The recommendations in the Children’s Rights Alliance report include:

  • A ring-fenced fund for schools to provide for the needs of children experiencing homelessness, including psychological assessment and support, extracurricular activities, homework clubs, additional tuition, or wrap-around services delivered within the school premises.
  • Increased provision of the Home School Community Liaison programme, and extension of this service to non-DEIS schools with children experiencing homelessness.
  • Expansion of the July Education Programme of the Department of Education and Skills – which provides funding to extend the school year by a month for children with severe learning disabilities or autism – to include children experiencing homelessness.

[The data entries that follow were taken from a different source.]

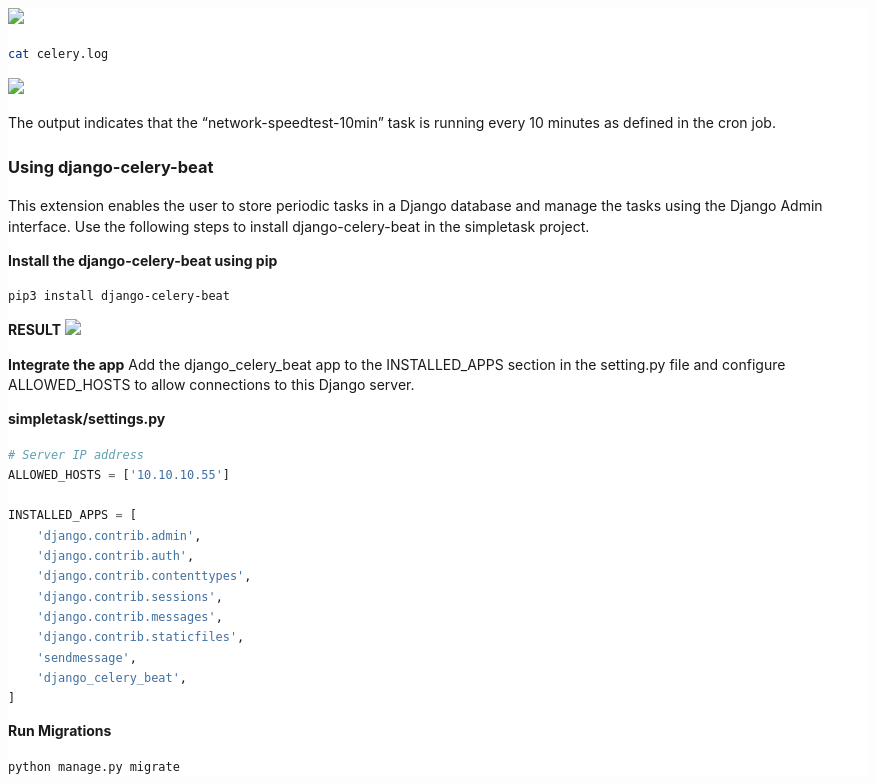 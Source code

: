 
![](https://lh6.googleusercontent.com/uHr3slgl67z6vXP8B68PVLeJ2FarwXLnkNyI5AMqog0NyG9wcKliGK51SI28DJOS0IkiVOxsuKX-aXHxYbR2WUQauTwzV-yYp0TWd41MG3ClDJ8Coh7ZE6ZpEgWURenZor9LDTRV)

  
  
```bash
cat celery.log
```
  

![](https://lh4.googleusercontent.com/-rO0U7fZKe1qd3z9Aq_RAVyzKWSlgE1cjzkcnDd6qzlflVaJTIGe9YBjWfS1a8Q-iwblkooihKfLZ6FbVn87KJOMBDOCaL-iUZa9CtPieDJ-8KOv064H5GwdsmgAWULJG5PNn4Dl)

  
The output indicates that the “network-speedtest-10min” task is running every 10 minutes as defined in the cron job.

### Using django-celery-beat

This extension enables the user to store periodic tasks in a Django database and manage the tasks using the Django Admin interface. Use the following steps to install django-celery-beat in the simpletask project.


**Install the django-celery-beat using pip**

```bash
pip3 install django-celery-beat
```
  

**RESULT**
![](https://lh6.googleusercontent.com/uvDebvGs4Rr9SNS2bzqEUzPUVtq0JA1qrrWj7pe3eCcI9rr5wuVozD0yclCzvEScC2Fsxfloa-Q8UlBxuTYN8OwiigHO1xXZJqlCTykDQ2r9pvxymyFCWcwu-7KBSaPUKhUJ1SjG)

  
**Integrate the app**
Add the django_celery_beat app to the INSTALLED_APPS section in the setting.py file and configure ALLOWED_HOSTS to allow connections to this Django server.

**simpletask/settings.py**

```python
# Server IP address
ALLOWED_HOSTS = ['10.10.10.55']

INSTALLED_APPS = [
    'django.contrib.admin',
    'django.contrib.auth',
    'django.contrib.contenttypes',
    'django.contrib.sessions',
    'django.contrib.messages',
    'django.contrib.staticfiles',
    'sendmessage',
    'django_celery_beat',
]
```
  
**Run Migrations**
```python
python manage.py migrate
```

  • All temporary and emergency accommodation centres should have appropriately trained staff, safe and secure spaces for rest and sleep, age-appropriate homework and study spaces, adequate facilities for food preparation and storage, and appropriate standards of sanitary accommodation, including private bathrooms and access to washing machines.

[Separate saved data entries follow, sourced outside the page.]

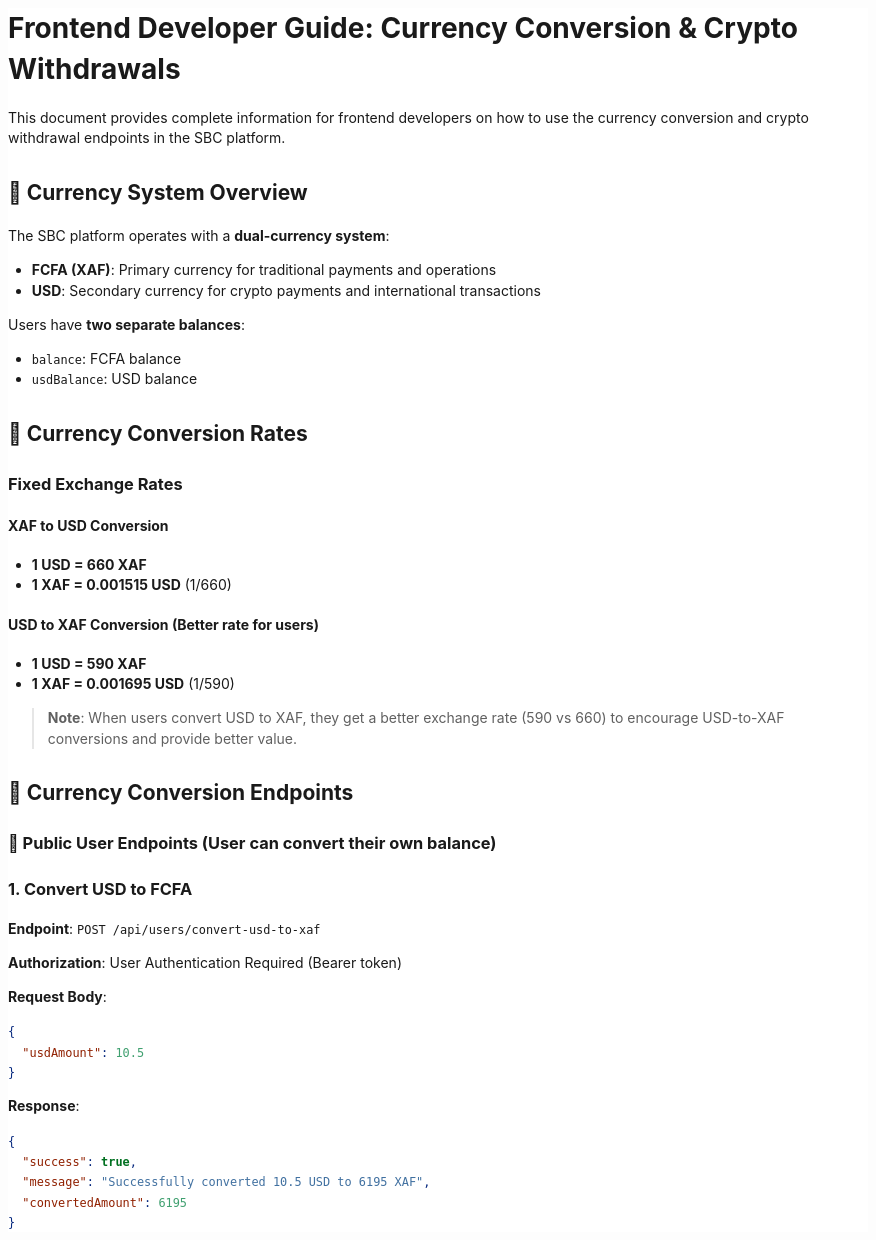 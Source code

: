 # Frontend Developer Guide: Currency Conversion & Crypto Withdrawals

This document provides complete information for frontend developers on how to use the currency conversion and crypto withdrawal endpoints in the SBC platform.

## 🏦 **Currency System Overview**

The SBC platform operates with a **dual-currency system**:
- **FCFA (XAF)**: Primary currency for traditional payments and operations
- **USD**: Secondary currency for crypto payments and international transactions

Users have **two separate balances**:
- `balance`: FCFA balance 
- `usdBalance`: USD balance

## 💱 **Currency Conversion Rates**

### **Fixed Exchange Rates**

#### **XAF to USD Conversion**
- **1 USD = 660 XAF**
- **1 XAF = 0.001515 USD** (1/660)

#### **USD to XAF Conversion (Better rate for users)**
- **1 USD = 590 XAF** 
- **1 XAF = 0.001695 USD** (1/590)

> **Note**: When users convert USD to XAF, they get a better exchange rate (590 vs 660) to encourage USD-to-XAF conversions and provide better value.

## 🔄 **Currency Conversion Endpoints**

### **👤 Public User Endpoints (User can convert their own balance)**

### **1. Convert USD to FCFA**

**Endpoint**: `POST /api/users/convert-usd-to-xaf`

**Authorization**: User Authentication Required (Bearer token)

**Request Body**:
```json
{
  "usdAmount": 10.5
}
```

**Response**:
```json
{
  "success": true,
  "message": "Successfully converted 10.5 USD to 6195 XAF",
  "convertedAmount": 6195
}
```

  • A commitment from Government to provide a specific timeline in which it will end the use of emergency hotel and B&B type accommodation for families with children. The report recommends that families with children should not have to live in emergency or temporary accommodation for more than six months and figures relating to the type of provision and period of homelessness for families should be maintained and published on a monthly basis.

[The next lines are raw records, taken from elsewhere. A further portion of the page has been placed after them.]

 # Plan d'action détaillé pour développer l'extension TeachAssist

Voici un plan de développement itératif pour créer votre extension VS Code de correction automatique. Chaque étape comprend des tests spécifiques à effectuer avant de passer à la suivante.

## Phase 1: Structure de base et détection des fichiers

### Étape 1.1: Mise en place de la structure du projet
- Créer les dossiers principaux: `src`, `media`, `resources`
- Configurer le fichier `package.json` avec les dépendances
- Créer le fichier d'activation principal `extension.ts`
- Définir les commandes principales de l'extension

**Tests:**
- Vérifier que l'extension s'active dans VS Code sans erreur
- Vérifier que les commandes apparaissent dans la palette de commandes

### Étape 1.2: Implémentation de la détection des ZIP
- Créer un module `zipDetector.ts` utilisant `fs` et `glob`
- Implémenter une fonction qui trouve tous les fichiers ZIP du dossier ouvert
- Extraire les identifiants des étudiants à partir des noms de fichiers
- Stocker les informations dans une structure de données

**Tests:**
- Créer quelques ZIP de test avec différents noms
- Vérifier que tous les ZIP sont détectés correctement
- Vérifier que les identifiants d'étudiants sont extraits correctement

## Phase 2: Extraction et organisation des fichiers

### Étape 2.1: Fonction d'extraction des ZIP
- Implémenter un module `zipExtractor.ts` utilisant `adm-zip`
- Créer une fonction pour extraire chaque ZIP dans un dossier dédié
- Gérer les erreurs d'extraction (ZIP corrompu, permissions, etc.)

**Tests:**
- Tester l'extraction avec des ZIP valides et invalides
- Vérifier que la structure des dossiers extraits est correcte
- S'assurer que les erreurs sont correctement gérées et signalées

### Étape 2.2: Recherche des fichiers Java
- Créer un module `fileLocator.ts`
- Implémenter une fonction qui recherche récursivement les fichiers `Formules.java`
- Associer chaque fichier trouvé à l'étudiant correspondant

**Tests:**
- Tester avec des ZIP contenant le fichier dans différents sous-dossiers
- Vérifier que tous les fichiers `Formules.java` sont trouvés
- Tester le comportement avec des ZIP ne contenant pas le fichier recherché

  • All schools making provision for children experiencing homelessness should have access to resources and facilities to provide children with regular, nutritious food. Consideration should also be given to mechanisms to support children’s access to nutritionally adequate food outside of school hours – through the development of community-based meal provision within school settings.
  • A review by the Department of Employment Affairs and Social Protection of the circumstances of families experiencing homelessness to determine whether an Exceptional Needs Payment would assist with additional education-related costs, particularly at the start of the school year.

The report also includes interesting questionnaires used for the research.